Having completed his entries for the pipette consignment, approved the revised Farglesharp order, and signed the invoice for Crojent’s repaired toad, Norry Smirt settled down to what on balance he regarded as the rewarding task of selecting fresh stock. The principal sources were end-of-line clearances, usually either ‘unbeatable’ or ’exclusive’, from wholesalers, or (usually more interesting) miscellaneous items which had been the property of enthusiasts.

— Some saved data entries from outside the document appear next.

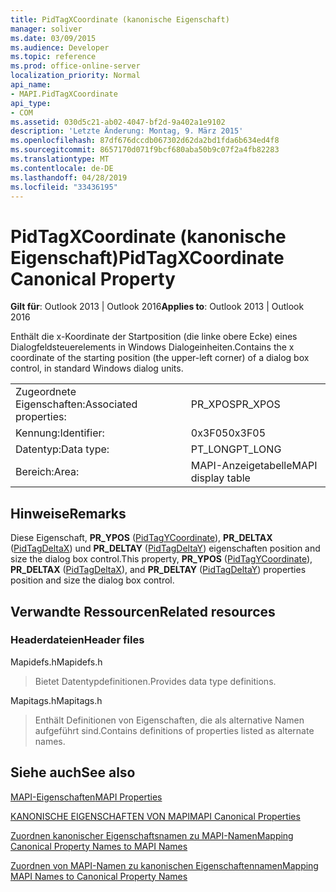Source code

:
 ```yaml
---
title: PidTagXCoordinate (kanonische Eigenschaft)
manager: soliver
ms.date: 03/09/2015
ms.audience: Developer
ms.topic: reference
ms.prod: office-online-server
localization_priority: Normal
api_name:
- MAPI.PidTagXCoordinate
api_type:
- COM
ms.assetid: 030d5c21-ab02-4047-bf2d-9a402a1e9102
description: 'Letzte Änderung: Montag, 9. März 2015'
ms.openlocfilehash: 87df676dccdb067302d62da2bd1fda6b634ed4f8
ms.sourcegitcommit: 8657170d071f9bcf680aba50b9c07f2a4fb82283
ms.translationtype: MT
ms.contentlocale: de-DE
ms.lasthandoff: 04/28/2019
ms.locfileid: "33436195"
---
```

# <a name="pidtagxcoordinate-canonical-property"></a><span data-ttu-id="85c6f-103">PidTagXCoordinate (kanonische Eigenschaft)</span><span class="sxs-lookup"><span data-stu-id="85c6f-103">PidTagXCoordinate Canonical Property</span></span>

  
  
<span data-ttu-id="85c6f-104">**Gilt für**: Outlook 2013 | Outlook 2016</span><span class="sxs-lookup"><span data-stu-id="85c6f-104">**Applies to**: Outlook 2013 | Outlook 2016</span></span> 
  
<span data-ttu-id="85c6f-105">Enthält die x-Koordinate der Startposition (die linke obere Ecke) eines Dialogfeldsteuerelements in Windows Dialogeinheiten.</span><span class="sxs-lookup"><span data-stu-id="85c6f-105">Contains the x coordinate of the starting position (the upper-left corner) of a dialog box control, in standard Windows dialog units.</span></span>
  
|||
|:-----|:-----|
|<span data-ttu-id="85c6f-106">Zugeordnete Eigenschaften:</span><span class="sxs-lookup"><span data-stu-id="85c6f-106">Associated properties:</span></span>  <br/> |<span data-ttu-id="85c6f-107">PR_XPOS</span><span class="sxs-lookup"><span data-stu-id="85c6f-107">PR_XPOS</span></span>  <br/> |
|<span data-ttu-id="85c6f-108">Kennung:</span><span class="sxs-lookup"><span data-stu-id="85c6f-108">Identifier:</span></span>  <br/> |<span data-ttu-id="85c6f-109">0x3F05</span><span class="sxs-lookup"><span data-stu-id="85c6f-109">0x3F05</span></span>  <br/> |
|<span data-ttu-id="85c6f-110">Datentyp:</span><span class="sxs-lookup"><span data-stu-id="85c6f-110">Data type:</span></span>  <br/> |<span data-ttu-id="85c6f-111">PT_LONG</span><span class="sxs-lookup"><span data-stu-id="85c6f-111">PT_LONG</span></span>  <br/> |
|<span data-ttu-id="85c6f-112">Bereich:</span><span class="sxs-lookup"><span data-stu-id="85c6f-112">Area:</span></span>  <br/> |<span data-ttu-id="85c6f-113">MAPI-Anzeigetabelle</span><span class="sxs-lookup"><span data-stu-id="85c6f-113">MAPI display table</span></span>  <br/> |
   
## <a name="remarks"></a><span data-ttu-id="85c6f-114">Hinweise</span><span class="sxs-lookup"><span data-stu-id="85c6f-114">Remarks</span></span>

<span data-ttu-id="85c6f-115">Diese Eigenschaft, **PR_YPOS** ([PidTagYCoordinate](pidtagycoordinate-canonical-property.md)), **PR_DELTAX** ([PidTagDeltaX](pidtagdeltax-canonical-property.md)) und **PR_DELTAY** ([PidTagDeltaY](pidtagdeltay-canonical-property.md)) eigenschaften position and size the dialog box control.</span><span class="sxs-lookup"><span data-stu-id="85c6f-115">This property, **PR_YPOS** ([PidTagYCoordinate](pidtagycoordinate-canonical-property.md)), **PR_DELTAX** ([PidTagDeltaX](pidtagdeltax-canonical-property.md)), and **PR_DELTAY** ([PidTagDeltaY](pidtagdeltay-canonical-property.md)) properties position and size the dialog box control.</span></span>
  
## <a name="related-resources"></a><span data-ttu-id="85c6f-116">Verwandte Ressourcen</span><span class="sxs-lookup"><span data-stu-id="85c6f-116">Related resources</span></span>

### <a name="header-files"></a><span data-ttu-id="85c6f-117">Headerdateien</span><span class="sxs-lookup"><span data-stu-id="85c6f-117">Header files</span></span>

<span data-ttu-id="85c6f-118">Mapidefs.h</span><span class="sxs-lookup"><span data-stu-id="85c6f-118">Mapidefs.h</span></span>
  
> <span data-ttu-id="85c6f-119">Bietet Datentypdefinitionen.</span><span class="sxs-lookup"><span data-stu-id="85c6f-119">Provides data type definitions.</span></span>
    
<span data-ttu-id="85c6f-120">Mapitags.h</span><span class="sxs-lookup"><span data-stu-id="85c6f-120">Mapitags.h</span></span>
  
> <span data-ttu-id="85c6f-121">Enthält Definitionen von Eigenschaften, die als alternative Namen aufgeführt sind.</span><span class="sxs-lookup"><span data-stu-id="85c6f-121">Contains definitions of properties listed as alternate names.</span></span>
    
## <a name="see-also"></a><span data-ttu-id="85c6f-122">Siehe auch</span><span class="sxs-lookup"><span data-stu-id="85c6f-122">See also</span></span>



[<span data-ttu-id="85c6f-123">MAPI-Eigenschaften</span><span class="sxs-lookup"><span data-stu-id="85c6f-123">MAPI Properties</span></span>](mapi-properties.md)
  
[<span data-ttu-id="85c6f-124">KANONISCHE EIGENSCHAFTEN VON MAPI</span><span class="sxs-lookup"><span data-stu-id="85c6f-124">MAPI Canonical Properties</span></span>](mapi-canonical-properties.md)
  
[<span data-ttu-id="85c6f-125">Zuordnen kanonischer Eigenschaftsnamen zu MAPI-Namen</span><span class="sxs-lookup"><span data-stu-id="85c6f-125">Mapping Canonical Property Names to MAPI Names</span></span>](mapping-canonical-property-names-to-mapi-names.md)
  
[<span data-ttu-id="85c6f-126">Zuordnen von MAPI-Namen zu kanonischen Eigenschaftennamen</span><span class="sxs-lookup"><span data-stu-id="85c6f-126">Mapping MAPI Names to Canonical Property Names</span></span>](mapping-mapi-names-to-canonical-property-names.md)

If a visit to private premises was required, Smirt tried to ensure that the firm was represented by members of staff from all three departments. He had introduced this democratic strategy to boost morale, to serve as a learning experience, to allow for friendly conversation and occasionally to reveal initiative. It was also in some measure Smirt’s way of compensating for the sterner discipline once exercised by old Braithe and Scrythorn, who had maintained a strict pecking order. They would have thought it dangerously lax to allow underlings such as Ched Pellet into a potential customer’s home, but, as Norry Smirt had confidently hoped, outside the building Pellet’s attention-seeking reminiscences had been tempered by a sense of responsibility which had carried through to his ordinary duties.

In truth, everyone at Greeming & Trulph had benefitted from this more relaxed and inclusive régime. “They’re a pretty reliable crew,” thought Smirt with some satisfaction, as he resumed the business of the working day, of which very nearly an entire hour had already irretrievably slipped into history.